»»

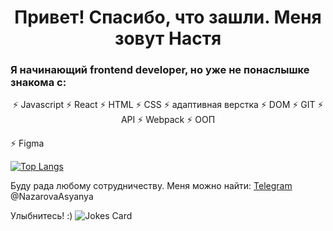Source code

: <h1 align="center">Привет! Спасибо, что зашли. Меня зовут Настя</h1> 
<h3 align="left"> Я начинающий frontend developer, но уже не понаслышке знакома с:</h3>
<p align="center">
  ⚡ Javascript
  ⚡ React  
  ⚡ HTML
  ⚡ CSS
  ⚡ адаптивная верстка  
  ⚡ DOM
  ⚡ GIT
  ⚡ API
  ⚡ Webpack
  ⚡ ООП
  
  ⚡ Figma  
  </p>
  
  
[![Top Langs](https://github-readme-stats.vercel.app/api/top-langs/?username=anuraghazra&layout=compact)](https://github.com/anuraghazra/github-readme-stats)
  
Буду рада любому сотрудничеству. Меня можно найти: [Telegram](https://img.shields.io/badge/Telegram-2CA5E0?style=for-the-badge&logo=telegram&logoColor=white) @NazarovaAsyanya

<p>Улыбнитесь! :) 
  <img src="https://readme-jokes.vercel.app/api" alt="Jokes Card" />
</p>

««
»»

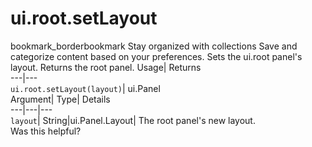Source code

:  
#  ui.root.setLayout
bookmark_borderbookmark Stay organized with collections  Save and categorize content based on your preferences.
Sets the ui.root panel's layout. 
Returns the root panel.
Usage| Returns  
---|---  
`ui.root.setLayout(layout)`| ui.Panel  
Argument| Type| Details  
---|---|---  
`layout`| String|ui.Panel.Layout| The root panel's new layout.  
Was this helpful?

««

* Requirement
Which lines above hold the word "Returns"? Copy each of them.

* Answer to this problem
Returns the root panel.
Usage| Returns  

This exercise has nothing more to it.